** Opening Given records block **
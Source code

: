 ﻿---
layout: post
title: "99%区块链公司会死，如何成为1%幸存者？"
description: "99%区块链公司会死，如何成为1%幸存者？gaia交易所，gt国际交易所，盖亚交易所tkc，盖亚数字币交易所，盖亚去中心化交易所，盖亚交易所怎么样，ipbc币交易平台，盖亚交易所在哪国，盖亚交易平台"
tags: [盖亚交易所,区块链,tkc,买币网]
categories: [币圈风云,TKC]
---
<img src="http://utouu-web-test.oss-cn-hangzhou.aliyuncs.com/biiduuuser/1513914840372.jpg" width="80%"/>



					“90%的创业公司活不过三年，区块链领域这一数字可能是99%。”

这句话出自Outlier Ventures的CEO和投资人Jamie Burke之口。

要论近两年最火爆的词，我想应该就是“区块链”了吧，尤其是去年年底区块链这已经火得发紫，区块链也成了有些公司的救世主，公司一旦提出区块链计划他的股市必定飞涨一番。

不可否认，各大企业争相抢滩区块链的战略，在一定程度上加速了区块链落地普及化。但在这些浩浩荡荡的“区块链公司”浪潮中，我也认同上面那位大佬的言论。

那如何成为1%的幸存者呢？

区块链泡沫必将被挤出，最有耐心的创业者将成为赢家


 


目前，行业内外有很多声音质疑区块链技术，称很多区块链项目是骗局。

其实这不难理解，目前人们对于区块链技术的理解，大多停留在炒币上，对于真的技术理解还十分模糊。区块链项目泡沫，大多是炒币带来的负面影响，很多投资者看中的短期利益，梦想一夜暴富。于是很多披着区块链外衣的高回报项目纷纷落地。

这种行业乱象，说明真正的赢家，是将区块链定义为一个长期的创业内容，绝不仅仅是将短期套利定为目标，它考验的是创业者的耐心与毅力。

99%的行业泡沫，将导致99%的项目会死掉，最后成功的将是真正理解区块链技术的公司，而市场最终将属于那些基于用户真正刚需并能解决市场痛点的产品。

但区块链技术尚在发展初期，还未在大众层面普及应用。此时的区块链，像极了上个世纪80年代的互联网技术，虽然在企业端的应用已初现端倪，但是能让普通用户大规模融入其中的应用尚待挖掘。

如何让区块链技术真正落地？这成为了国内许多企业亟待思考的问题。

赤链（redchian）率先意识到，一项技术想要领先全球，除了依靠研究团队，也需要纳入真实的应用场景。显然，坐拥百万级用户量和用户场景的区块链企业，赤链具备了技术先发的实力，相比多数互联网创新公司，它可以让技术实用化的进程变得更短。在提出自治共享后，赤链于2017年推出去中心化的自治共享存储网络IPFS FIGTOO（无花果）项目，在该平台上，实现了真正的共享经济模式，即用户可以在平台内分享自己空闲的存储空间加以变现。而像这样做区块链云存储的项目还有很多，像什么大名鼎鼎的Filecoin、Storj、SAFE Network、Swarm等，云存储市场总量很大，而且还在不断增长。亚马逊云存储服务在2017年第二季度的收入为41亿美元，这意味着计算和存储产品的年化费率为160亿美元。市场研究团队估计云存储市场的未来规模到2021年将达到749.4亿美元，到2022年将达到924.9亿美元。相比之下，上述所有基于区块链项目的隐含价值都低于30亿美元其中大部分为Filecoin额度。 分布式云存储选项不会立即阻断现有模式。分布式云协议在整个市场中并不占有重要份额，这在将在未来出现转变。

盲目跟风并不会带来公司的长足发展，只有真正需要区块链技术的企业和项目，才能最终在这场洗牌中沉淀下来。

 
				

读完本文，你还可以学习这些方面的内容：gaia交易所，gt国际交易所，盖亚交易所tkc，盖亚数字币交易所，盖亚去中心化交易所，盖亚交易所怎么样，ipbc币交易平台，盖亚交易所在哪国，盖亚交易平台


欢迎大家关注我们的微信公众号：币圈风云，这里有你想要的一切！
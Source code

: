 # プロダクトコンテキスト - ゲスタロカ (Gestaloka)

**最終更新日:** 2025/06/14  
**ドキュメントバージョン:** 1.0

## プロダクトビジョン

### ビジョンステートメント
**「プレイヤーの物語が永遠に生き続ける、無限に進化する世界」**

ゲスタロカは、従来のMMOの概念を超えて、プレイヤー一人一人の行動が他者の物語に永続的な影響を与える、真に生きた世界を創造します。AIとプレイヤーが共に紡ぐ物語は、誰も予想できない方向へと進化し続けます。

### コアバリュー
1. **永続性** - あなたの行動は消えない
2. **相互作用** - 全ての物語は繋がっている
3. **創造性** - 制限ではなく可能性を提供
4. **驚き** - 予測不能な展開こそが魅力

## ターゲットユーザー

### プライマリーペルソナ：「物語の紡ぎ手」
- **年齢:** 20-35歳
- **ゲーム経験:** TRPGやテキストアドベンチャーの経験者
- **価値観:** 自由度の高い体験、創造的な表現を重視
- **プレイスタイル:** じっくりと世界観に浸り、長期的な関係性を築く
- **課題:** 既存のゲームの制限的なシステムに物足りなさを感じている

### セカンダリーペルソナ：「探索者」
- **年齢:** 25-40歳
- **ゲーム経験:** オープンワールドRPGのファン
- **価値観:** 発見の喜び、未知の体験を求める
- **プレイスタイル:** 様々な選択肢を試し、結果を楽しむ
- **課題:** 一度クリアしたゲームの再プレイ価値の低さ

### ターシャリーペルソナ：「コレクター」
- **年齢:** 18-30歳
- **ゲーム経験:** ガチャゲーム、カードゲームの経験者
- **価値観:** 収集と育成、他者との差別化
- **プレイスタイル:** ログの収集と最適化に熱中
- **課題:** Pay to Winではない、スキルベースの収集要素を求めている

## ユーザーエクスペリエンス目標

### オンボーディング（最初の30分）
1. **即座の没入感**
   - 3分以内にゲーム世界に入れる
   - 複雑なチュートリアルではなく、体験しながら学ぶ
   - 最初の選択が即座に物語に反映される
** Closing Given records block **
_Problem statement_
Your response must repeat the entries above exactly, in full.

_Task result_
Source code

: ﻿---
layout: post
title: "99%区块链公司会死，如何成为1%幸存者？"
description: "99%区块链公司会死，如何成为1%幸存者？gaia交易所，gt国际交易所，盖亚交易所tkc，盖亚数字币交易所，盖亚去中心化交易所，盖亚交易所怎么样，ipbc币交易平台，盖亚交易所在哪国，盖亚交易平台"
tags: [盖亚交易所,区块链,tkc,买币网]
categories: [币圈风云,TKC]
---
<img src="http://utouu-web-test.oss-cn-hangzhou.aliyuncs.com/biiduuuser/1513914840372.jpg" width="80%"/>



					“90%的创业公司活不过三年，区块链领域这一数字可能是99%。”

这句话出自Outlier Ventures的CEO和投资人Jamie Burke之口。

要论近两年最火爆的词，我想应该就是“区块链”了吧，尤其是去年年底区块链这已经火得发紫，区块链也成了有些公司的救世主，公司一旦提出区块链计划他的股市必定飞涨一番。

不可否认，各大企业争相抢滩区块链的战略，在一定程度上加速了区块链落地普及化。但在这些浩浩荡荡的“区块链公司”浪潮中，我也认同上面那位大佬的言论。

那如何成为1%的幸存者呢？

区块链泡沫必将被挤出，最有耐心的创业者将成为赢家


 


目前，行业内外有很多声音质疑区块链技术，称很多区块链项目是骗局。

其实这不难理解，目前人们对于区块链技术的理解，大多停留在炒币上，对于真的技术理解还十分模糊。区块链项目泡沫，大多是炒币带来的负面影响，很多投资者看中的短期利益，梦想一夜暴富。于是很多披着区块链外衣的高回报项目纷纷落地。

这种行业乱象，说明真正的赢家，是将区块链定义为一个长期的创业内容，绝不仅仅是将短期套利定为目标，它考验的是创业者的耐心与毅力。

99%的行业泡沫，将导致99%的项目会死掉，最后成功的将是真正理解区块链技术的公司，而市场最终将属于那些基于用户真正刚需并能解决市场痛点的产品。

但区块链技术尚在发展初期，还未在大众层面普及应用。此时的区块链，像极了上个世纪80年代的互联网技术，虽然在企业端的应用已初现端倪，但是能让普通用户大规模融入其中的应用尚待挖掘。

如何让区块链技术真正落地？这成为了国内许多企业亟待思考的问题。

赤链（redchian）率先意识到，一项技术想要领先全球，除了依靠研究团队，也需要纳入真实的应用场景。显然，坐拥百万级用户量和用户场景的区块链企业，赤链具备了技术先发的实力，相比多数互联网创新公司，它可以让技术实用化的进程变得更短。在提出自治共享后，赤链于2017年推出去中心化的自治共享存储网络IPFS FIGTOO（无花果）项目，在该平台上，实现了真正的共享经济模式，即用户可以在平台内分享自己空闲的存储空间加以变现。而像这样做区块链云存储的项目还有很多，像什么大名鼎鼎的Filecoin、Storj、SAFE Network、Swarm等，云存储市场总量很大，而且还在不断增长。亚马逊云存储服务在2017年第二季度的收入为41亿美元，这意味着计算和存储产品的年化费率为160亿美元。市场研究团队估计云存储市场的未来规模到2021年将达到749.4亿美元，到2022年将达到924.9亿美元。相比之下，上述所有基于区块链项目的隐含价值都低于30亿美元其中大部分为Filecoin额度。 分布式云存储选项不会立即阻断现有模式。分布式云协议在整个市场中并不占有重要份额，这在将在未来出现转变。

盲目跟风并不会带来公司的长足发展，只有真正需要区块链技术的企业和项目，才能最终在这场洗牌中沉淀下来。

 
				

读完本文，你还可以学习这些方面的内容：gaia交易所，gt国际交易所，盖亚交易所tkc，盖亚数字币交易所，盖亚去中心化交易所，盖亚交易所怎么样，ipbc币交易平台，盖亚交易所在哪国，盖亚交易平台


欢迎大家关注我们的微信公众号：币圈风云，这里有你想要的一切！
Source code

: # プロダクトコンテキスト - ゲスタロカ (Gestaloka)

**最終更新日:** 2025/06/14  
**ドキュメントバージョン:** 1.0

## プロダクトビジョン

### ビジョンステートメント
**「プレイヤーの物語が永遠に生き続ける、無限に進化する世界」**

ゲスタロカは、従来のMMOの概念を超えて、プレイヤー一人一人の行動が他者の物語に永続的な影響を与える、真に生きた世界を創造します。AIとプレイヤーが共に紡ぐ物語は、誰も予想できない方向へと進化し続けます。

### コアバリュー
1. **永続性** - あなたの行動は消えない
2. **相互作用** - 全ての物語は繋がっている
3. **創造性** - 制限ではなく可能性を提供
4. **驚き** - 予測不能な展開こそが魅力

## ターゲットユーザー

### プライマリーペルソナ：「物語の紡ぎ手」
- **年齢:** 20-35歳
- **ゲーム経験:** TRPGやテキストアドベンチャーの経験者
- **価値観:** 自由度の高い体験、創造的な表現を重視
- **プレイスタイル:** じっくりと世界観に浸り、長期的な関係性を築く
- **課題:** 既存のゲームの制限的なシステムに物足りなさを感じている

### セカンダリーペルソナ：「探索者」
- **年齢:** 25-40歳
- **ゲーム経験:** オープンワールドRPGのファン
- **価値観:** 発見の喜び、未知の体験を求める
- **プレイスタイル:** 様々な選択肢を試し、結果を楽しむ
- **課題:** 一度クリアしたゲームの再プレイ価値の低さ

### ターシャリーペルソナ：「コレクター」
- **年齢:** 18-30歳
- **ゲーム経験:** ガチャゲーム、カードゲームの経験者
- **価値観:** 収集と育成、他者との差別化
- **プレイスタイル:** ログの収集と最適化に熱中
- **課題:** Pay to Winではない、スキルベースの収集要素を求めている

## ユーザーエクスペリエンス目標

### オンボーディング（最初の30分）
1. **即座の没入感**
   - 3分以内にゲーム世界に入れる
   - 複雑なチュートリアルではなく、体験しながら学ぶ
   - 最初の選択が即座に物語に反映される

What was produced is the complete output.